German Lutheran theologian (1518–1566)

Johann Funck, Funk or Funccius (7 February 1518 – 28 October 1566) was a German Lutheran theologian. He was beheaded after a court intrigue.

==Life==
Funck was born in Wöhrd, now part of Nuremberg. After obtaining an M.A. at the University of Wittenberg and preaching in several places, he was recommended to Albert, Duke of Prussia, by Veit Dietrich, and went to Königsberg (Królewiec) in 1547. Initially the pastor at Altstadt Church, Funck was made court preacher in 1549.

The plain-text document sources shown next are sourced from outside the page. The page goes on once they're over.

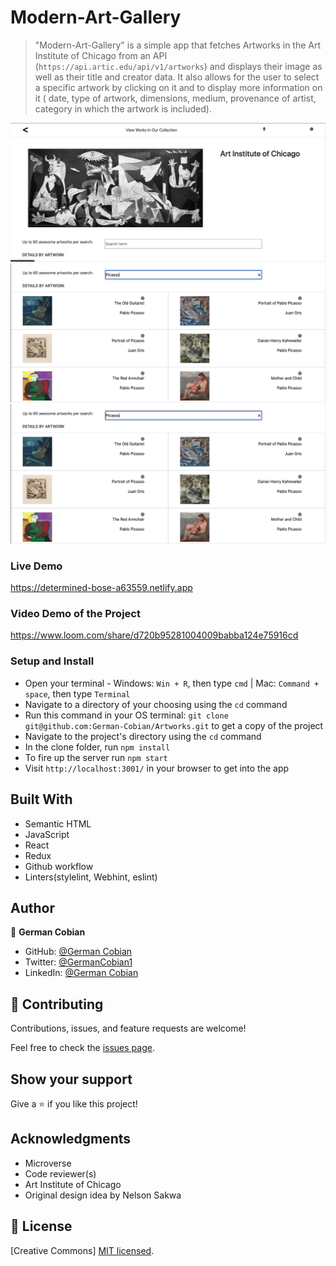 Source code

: # Modern-Art-Gallery

> "Modern-Art-Gallery" is a simple app that fetches Artworks in the Art Institute of Chicago from an API (`https://api.artic.edu/api/v1/artworks`) and displays their image as well as their title and creator data. It also allows for the user to select a specific artwork by clicking on it and to display more information on it ( date, type of artwork, dimensions, medium, provenance of artist, category in which the artwork is included).

![AIC Home](/src/assets/Screenshot1.png?raw=true "AIC Home")
![Search results](/src/assets/Screenshot2.png?raw=true "Search results")
![Artwork in detail](/src/assets/Screenshot2.png?raw=true "Artwork in detail")

### Live Demo

https://determined-bose-a63559.netlify.app

### Video Demo of the Project

https://www.loom.com/share/d720b95281004009babba124e75916cd

### Setup and Install

* Open your terminal - Windows: `Win + R`, then type `cmd` | Mac: `Command + space`, then type `Terminal`
* Navigate to a directory of your choosing using the `cd` command
* Run this command in your OS terminal: `git clone git@github.com:German-Cobian/Artworks.git` to get a copy of the project
* Navigate to the project's directory using the `cd` command
* In the clone folder, run `npm install`
* To fire up the server run `npm start`
* Visit `http://localhost:3001/` in your browser to get into the app

## Built With

* Semantic HTML
* JavaScript
* React
* Redux
* Github workflow
* Linters(stylelint, Webhint, eslint)


## Author

👤 **German Cobian**
* GitHub: [@German Cobian](https://github.com/German-Cobian)
* Twitter: [@GermanCobian1](https://twitter.com/GermanCobian1)
* LinkedIn: [@German Cobian](https://www.linkedin.com/in/german-cobian/)

## 🤝 Contributing

Contributions, issues, and feature requests are welcome!

Feel free to check the [issues page](https://github.com/German-Cobian/Artworks/issues).

## Show your support

Give a ⭐️ if you like this project!

## Acknowledgments

* Microverse
* Code reviewer(s)
* Art Institute of Chicago
* Original design idea by Nelson Sakwa

## 📝 License

[Creative Commons]
[MIT licensed](https://github.com/German-Cobian/Artworks/blob/main/LICENSE).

In the Osiandrian controversy, Funck sided with Andreas Osiander and Andreas Aurifaber who was physician in ordinary to the duke; when Osiander died in 1552, Funck delivered the eulogy. Joachim Mörlin, his main opponent, was obliged to leave Prussia in 1553. and Funck became the dominant representative of Osiander's theology. John Albert I, Duke of Mecklenburg, son-in-law of Duke Albert and a Lutheran, intrigued against Funck, who had to retract certain "heresies" at a synod held at Riesenburg (Prabuty) in 1556 and to promise to abide by the Augsburg Confession and the Loci Theologici of Melanchthon.

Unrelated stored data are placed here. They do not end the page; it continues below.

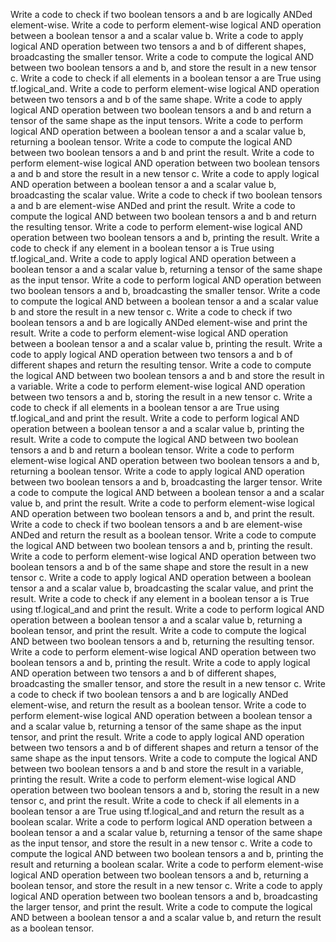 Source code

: Write a code to check if two boolean tensors a and b are logically ANDed element-wise.
Write a code to perform element-wise logical AND operation between a boolean tensor a and a scalar value b.
Write a code to apply logical AND operation between two tensors a and b of different shapes, broadcasting the smaller tensor.
Write a code to compute the logical AND between two boolean tensors a and b, and store the result in a new tensor c.
Write a code to check if all elements in a boolean tensor a are True using tf.logical_and.
Write a code to perform element-wise logical AND operation between two tensors a and b of the same shape.
Write a code to apply logical AND operation between two boolean tensors a and b and return a tensor of the same shape as the input tensors.
Write a code to perform logical AND operation between a boolean tensor a and a scalar value b, returning a boolean tensor.
Write a code to compute the logical AND between two boolean tensors a and b and print the result.
Write a code to perform element-wise logical AND operation between two boolean tensors a and b and store the result in a new tensor c.
Write a code to apply logical AND operation between a boolean tensor a and a scalar value b, broadcasting the scalar value.
Write a code to check if two boolean tensors a and b are element-wise ANDed and print the result.
Write a code to compute the logical AND between two boolean tensors a and b and return the resulting tensor.
Write a code to perform element-wise logical AND operation between two boolean tensors a and b, printing the result.
Write a code to check if any element in a boolean tensor a is True using tf.logical_and.
Write a code to apply logical AND operation between a boolean tensor a and a scalar value b, returning a tensor of the same shape as the input tensor.
Write a code to perform logical AND operation between two boolean tensors a and b, broadcasting the smaller tensor.
Write a code to compute the logical AND between a boolean tensor a and a scalar value b and store the result in a new tensor c.
Write a code to check if two boolean tensors a and b are logically ANDed element-wise and print the result.
Write a code to perform element-wise logical AND operation between a boolean tensor a and a scalar value b, printing the result.
Write a code to apply logical AND operation between two tensors a and b of different shapes and return the resulting tensor.
Write a code to compute the logical AND between two boolean tensors a and b and store the result in a variable.
Write a code to perform element-wise logical AND operation between two tensors a and b, storing the result in a new tensor c.
Write a code to check if all elements in a boolean tensor a are True using tf.logical_and and print the result.
Write a code to perform logical AND operation between a boolean tensor a and a scalar value b, printing the result.
Write a code to compute the logical AND between two boolean tensors a and b and return a boolean tensor.
Write a code to perform element-wise logical AND operation between two boolean tensors a and b, returning a boolean tensor.
Write a code to apply logical AND operation between two boolean tensors a and b, broadcasting the larger tensor.
Write a code to compute the logical AND between a boolean tensor a and a scalar value b, and print the result.
Write a code to perform element-wise logical AND operation between two boolean tensors a and b, and print the result.
Write a code to check if two boolean tensors a and b are element-wise ANDed and return the result as a boolean tensor.
Write a code to compute the logical AND between two boolean tensors a and b, printing the result.
Write a code to perform element-wise logical AND operation between two boolean tensors a and b of the same shape and store the result in a new tensor c.
Write a code to apply logical AND operation between a boolean tensor a and a scalar value b, broadcasting the scalar value, and print the result.
Write a code to check if any element in a boolean tensor a is True using tf.logical_and and print the result.
Write a code to perform logical AND operation between a boolean tensor a and a scalar value b, returning a boolean tensor, and print the result.
Write a code to compute the logical AND between two boolean tensors a and b, returning the resulting tensor.
Write a code to perform element-wise logical AND operation between two boolean tensors a and b, printing the result.
Write a code to apply logical AND operation between two tensors a and b of different shapes, broadcasting the smaller tensor, and store the result in a new tensor c.
Write a code to check if two boolean tensors a and b are logically ANDed element-wise, and return the result as a boolean tensor.
Write a code to perform element-wise logical AND operation between a boolean tensor a and a scalar value b, returning a tensor of the same shape as the input tensor, and print the result.
Write a code to apply logical AND operation between two tensors a and b of different shapes and return a tensor of the same shape as the input tensors.
Write a code to compute the logical AND between two boolean tensors a and b and store the result in a variable, printing the result.
Write a code to perform element-wise logical AND operation between two boolean tensors a and b, storing the result in a new tensor c, and print the result.
Write a code to check if all elements in a boolean tensor a are True using tf.logical_and and return the result as a boolean scalar.
Write a code to perform logical AND operation between a boolean tensor a and a scalar value b, returning a tensor of the same shape as the input tensor, and store the result in a new tensor c.
Write a code to compute the logical AND between two boolean tensors a and b, printing the result and returning a boolean scalar.
Write a code to perform element-wise logical AND operation between two boolean tensors a and b, returning a boolean tensor, and store the result in a new tensor c.
Write a code to apply logical AND operation between two boolean tensors a and b, broadcasting the larger tensor, and print the result.
Write a code to compute the logical AND between a boolean tensor a and a scalar value b, and return the result as a boolean tensor.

Funck still enjoyed favour at court, however. Aurifaber died in 1559, and Funck married his widow, Osiander's daughter; Funck was both the confessor and counsellor of the duke and treasurer of the duchess, but his position was exposed. An adventurer, Paul Skalich, took advantage of the aging duke; councillors belonging to the nobility were pushed aside. The Prussian estates, feeling that their rights were infringed, appealed to the suzerain of the country, King Sigismund II of Poland, who sent a commission in August 1566 to Königsberg to investigate the matter. Funck, together with the councillors Matthias Horst, Hans Schell, and Johann Steinbach, was charged with opposition to the ecclesiastical and political governance of the state. The Polish commission directed that the case be tried by the court in Kneiphof (Knipawa), Königsberg. Funck, Horst, and Schell were condemned and executed in the marketplace before Kneiphof Town Hall on 28 October 1566. Steinbach had to leave the duchy and Skalich escaped.

==Works==
The works of Funck are:

- Chronologia ab urbe condita (2 vols., Königsberg, 1545–52);
- expositions of Psalms xlvi. (1548), ciii. (1549), and ix. (1551);
- Auszug und kurzer Bericht von der Gerechtigkeit der Christen für Gott (1552);
- Wahrhaftiger und grundlicher Bericht wie und was Gestalt die ägerliche Spaltung von der Gerechtigkeit des Glaubens sich anfänglich im Lande Preussen erhoben (1553);
- Der Patriarchen Lehre und Glauben (1554);
- Vier Predigten von der Rechtfertigung des Sünders durch den Glauben für Gott. Item: Kurtze Bekenntnis (1563).